INPUT>
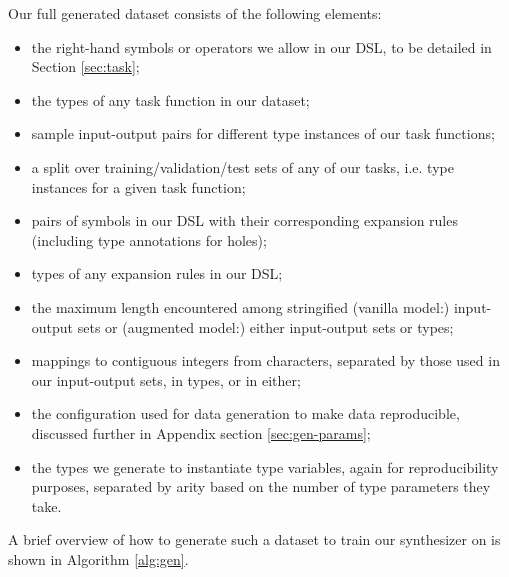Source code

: \documentclass{article}
\begin{document}
Our full generated dataset consists of the following elements:
\begin{itemize}
    \item the right-hand symbols or operators we allow in our DSL, to be detailed in Section \ref{sec:task};
    \item the types of any task function in our dataset;
    \item sample input-output pairs for different type instances of our task functions;
    \item a split over training/validation/test sets of any of our tasks, i.e. type instances for a given task function;
    \item pairs of symbols in our DSL with their corresponding expansion rules (including type annotations for holes);
    \item types of any expansion rules in our DSL; %
    \item the maximum length encountered among stringified (vanilla model:) input-output sets or (augmented model:) either input-output sets or types;
    \item mappings to contiguous integers from characters, separated by those used in our input-output sets, in types, or in either;
    \item the configuration used for data generation to make data reproducible, discussed further in Appendix section \ref{sec:gen-params};
    \item the types we generate to instantiate type variables, again for reproducibility purposes, separated by arity based on the number of type parameters they take.
\end{itemize}

A brief overview of how to generate such a dataset to train our synthesizer on is shown in Algorithm \ref{alg:gen}.
\end{document}
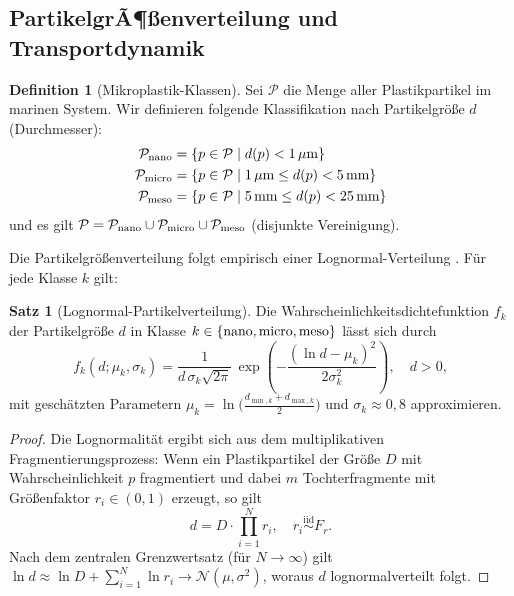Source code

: ﻿\documentclass[12pt,a4paper]{article}
\theoremstyle{definition}
\newtheorem{definition}{Definition}[section]
\newtheorem{theorem}{Satz}[section]
\theoremstyle{remark}
\begin{document}
\subsection{PartikelgrÃ¶\ss{}enverteilung und Transportdynamik}

\begin{definition}[Mikroplastik-Klassen]
Sei $\mathcal{P}$ die Menge aller Plastikpartikel im marinen System.
Wir definieren folgende Klassifikation nach Partikelgr\"o\ss{}e $d$ (Durchmesser):
\begin{align}
  \mathcal{P}_{\rm nano}  &= \{ p \in \mathcal{P} \mid d(p) < 1\,\mu\text{m} \} \\
  \mathcal{P}_{\rm micro} &= \{ p \in \mathcal{P} \mid 1\,\mu\text{m} \leq d(p) < 5\,\text{mm} \} \\
  \mathcal{P}_{\rm meso}  &= \{ p \in \mathcal{P} \mid 5\,\text{mm} \leq d(p) < 25\,\text{mm} \}
\end{align}
und es gilt $\mathcal{P} = \mathcal{P}_{\rm nano} \cup \mathcal{P}_{\rm micro}
\cup \mathcal{P}_{\rm meso}$ (disjunkte Vereinigung).
\end{definition}

Die Partikelgr\"o\ss{}enverteilung folgt empirisch einer Lognormal-Verteilung
\cite{cozar2014plastic, poulain2019small}. F\"ur jede Klasse $k$ gilt:

\begin{theorem}[Lognormal-Partikelverteilung]
Die Wahrscheinlichkeitsdichtefunktion $f_k$ der Partikelgr\"o\ss{}e $d$ in
Klasse $k \in \{{\rm nano, micro, meso}\}$ l\"asst sich durch
\begin{equation}
  f_k(d; \mu_k, \sigma_k) = \frac{1}{d\,\sigma_k\sqrt{2\pi}}\,
  \exp\!\left(-\frac{(\ln d - \mu_k)^2}{2\sigma_k^2}\right), \quad d > 0,
  \label{eq:lognormal}
\end{equation}
mit gesch\"atzten Parametern $\mu_k = \ln\bigl(\frac{d_{\min,k} + d_{\max,k}}{2}\bigr)$
und $\sigma_k \approx 0{,}8$ approximieren.
\end{theorem}

\begin{proof}
Die Lognormalit\"at ergibt sich aus dem multiplikativen Fragmentierungsprozess:
Wenn ein Plastikpartikel der Gr\"o\ss{}e $D$ mit Wahrscheinlichkeit $p$ fragmentiert
und dabei $m$ Tochterfragmente mit Gr\"o\ss{}enfaktor $r_i \in (0,1)$ erzeugt, so gilt
\begin{equation}
  d = D \cdot \prod_{i=1}^{N} r_i, \quad r_i \overset{\text{iid}}{\sim} F_r.
\end{equation}
Nach dem zentralen Grenzwertsatz (f\"ur $N \to \infty$) gilt
$\ln d \approx \ln D + \sum_{i=1}^{N} \ln r_i \to \mathcal{N}(\mu, \sigma^2)$,
woraus $d$ lognormalverteilt folgt.
\end{proof}
\end{document}
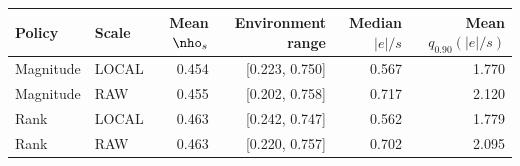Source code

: \begin{tabular}{llrrrr}\toprule
Policy & Scale & Mean $\nho_s$ & Environment range & Median $|e|/s$ & Mean $q_{0.90}(|e|/s)$ \\
\midrule
Magnitude & LOCAL & 0.454 & [0.223, 0.750] & 0.567 & 1.770 \\
Magnitude & RAW & 0.455 & [0.202, 0.758] & 0.717 & 2.120 \\
Rank & LOCAL & 0.463 & [0.242, 0.747] & 0.562 & 1.779 \\
Rank & RAW & 0.463 & [0.220, 0.757] & 0.702 & 2.095 \\
\bottomrule\end{tabular}
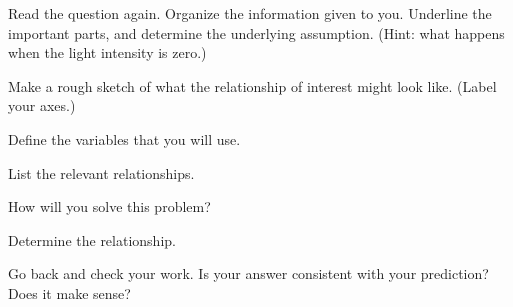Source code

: \begin{problem}
      \begin{subproblem}
      \item Read the question again. Organize the information given to
        you. Underline the important parts, and determine the underlying
        assumption. (Hint: what happens when the light intensity is
        zero.)
        \vfill
      \item Make a rough sketch of what the relationship of interest
        might look like. (Label your axes.)
        \vfill
      \item Define the variables that you will use.
        \vspace{2em}
      \item List the relevant relationships.
        \vfill
      \item How will you solve this problem?
        \vfill
      \item Determine the relationship.
        \vfill
      \item Go back and check your work. Is your answer consistent
        with your prediction? Does it make sense?
      \end{subproblem}

\end{problem}

\postClass


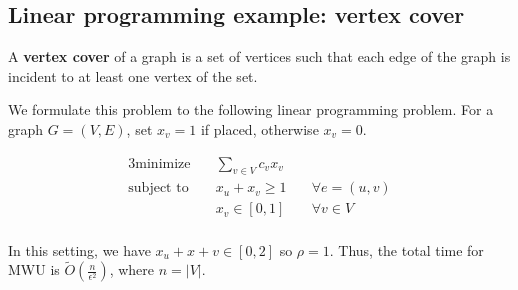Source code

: \documentclass[11pt]{article}
\begin{document}
\subsection{Linear programming example: vertex cover}
A \textbf{vertex cover} of a graph is a set of vertices such that each edge of the graph is incident to at least one vertex of the set.

We formulate this problem to the following linear programming problem.
For a graph $G = (V, E)$, set $x_v = 1$ if placed, otherwise $x_v = 0$.

\begin{alignat*}{3}
\text{minimize} \quad   & \sum_{v \in V} c_v x_v & \\
\text{subject to} \quad & x_u + x_v \geq 1 \quad & \forall e=(u, v) \\
& x_v \in [0, 1] & \forall v \in V \\
\end{alignat*}

In this setting, we have $x_u + x+v \in [0, 2]$ so $\rho = 1$.
Thus, the total time for MWU is $\tilde{O}(\frac{n}{\epsilon^2})$, where $n = |V|$.
\end{document}
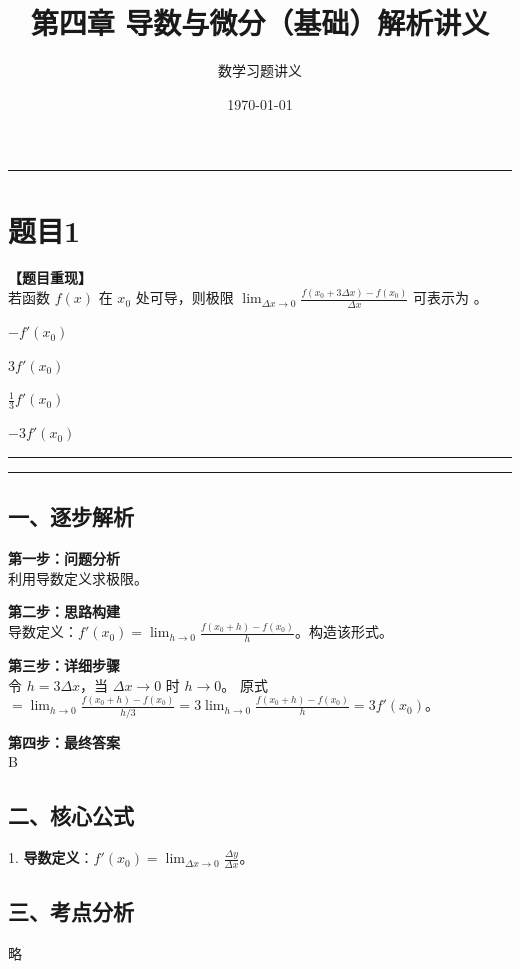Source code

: \documentclass[12pt, a4paper]{ctexart}
\newcommand{\TopSeparator}{
    \par\noindent\rule{\textwidth}{1.5pt}\vspace{0.5em} %
}
\newcommand{\AnalysisSeparator}{
    \par\noindent\rule{\textwidth}{0.5pt}\vspace{0.2em}\hrule\vspace{0.5em} %
}
\newenvironment{RedAnalysis}{
    \par
    \color{red} %
}{
    \par
    \color{black} %
}
\newcommand{\choicesFour}[4]{
    \begin{enumerate}[label=\Alph*., itemsep=0pt, parsep=0pt, topsep=5pt, labelsep=0.5em]
        \begin{minipage}{0.22\linewidth} \item #1 \end{minipage}
        \begin{minipage}{0.22\linewidth} \item #2 \end{minipage}
        \begin{minipage}{0.22\linewidth} \item #3 \end{minipage}
        \begin{minipage}{0.22\linewidth} \item #4 \end{minipage}
    \end{enumerate}
}
\begin{document}
\title{\textbf{第四章 导数与微分（基础）解析讲义}}
\author{数学习题讲义}
\date{\today}
\maketitle

\TopSeparator
\section*{题目1}

\textbf{【题目重现】} \\
若函数 $ f(x) $ 在 $ x_{0} $ 处可导，则极限 $ \lim_{\Delta x \to 0} \frac{f(x_{0} + 3\Delta x) - f(x_{0})}{\Delta x} $ 可表示为 \underline{\hspace{1cm}}。
\choicesFour{$ -f'(x_{0}) $}{$ 3f'(x_{0}) $}{$ \frac{1}{3}f'(x_{0}) $}{$ -3f'(x_{0}) $}

\AnalysisSeparator

\begin{RedAnalysis}

\subsection*{一、逐步解析}

\textbf{第一步：问题分析} \\
利用导数定义求极限。

\textbf{第二步：思路构建} \\
导数定义：$f'(x_0) = \lim_{h\to 0} \frac{f(x_0+h)-f(x_0)}{h}$。构造该形式。

\textbf{第三步：详细步骤} \\
令 $h = 3\Delta x$，当 $\Delta x \to 0$ 时 $h \to 0$。
原式 $= \lim_{h\to 0} \frac{f(x_0+h)-f(x_0)}{h/3} = 3 \lim_{h\to 0} \frac{f(x_0+h)-f(x_0)}{h} = 3f'(x_0)$。

\textbf{第四步：最终答案} \\
B

\subsection*{二、核心公式}
1. \textbf{导数定义}：$f'(x_0) = \lim_{\Delta x\to 0} \frac{\Delta y}{\Delta x}$。

\subsection*{三、考点分析}
略

\end{RedAnalysis}
\end{document}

PROBLEM TO WORK ON>
What you give back must be exactly the lines from the opening line of the entries through the line holding "our task functions;", with no pictures.

EXERCISE RESPONSE>
Source code

: \documentclass{article}
\begin{document}
Our full generated dataset consists of the following elements:
\begin{itemize}
    \item the right-hand symbols or operators we allow in our DSL, to be detailed in Section \ref{sec:task};
    \item the types of any task function in our dataset;
    \item sample input-output pairs for different type instances of our task functions;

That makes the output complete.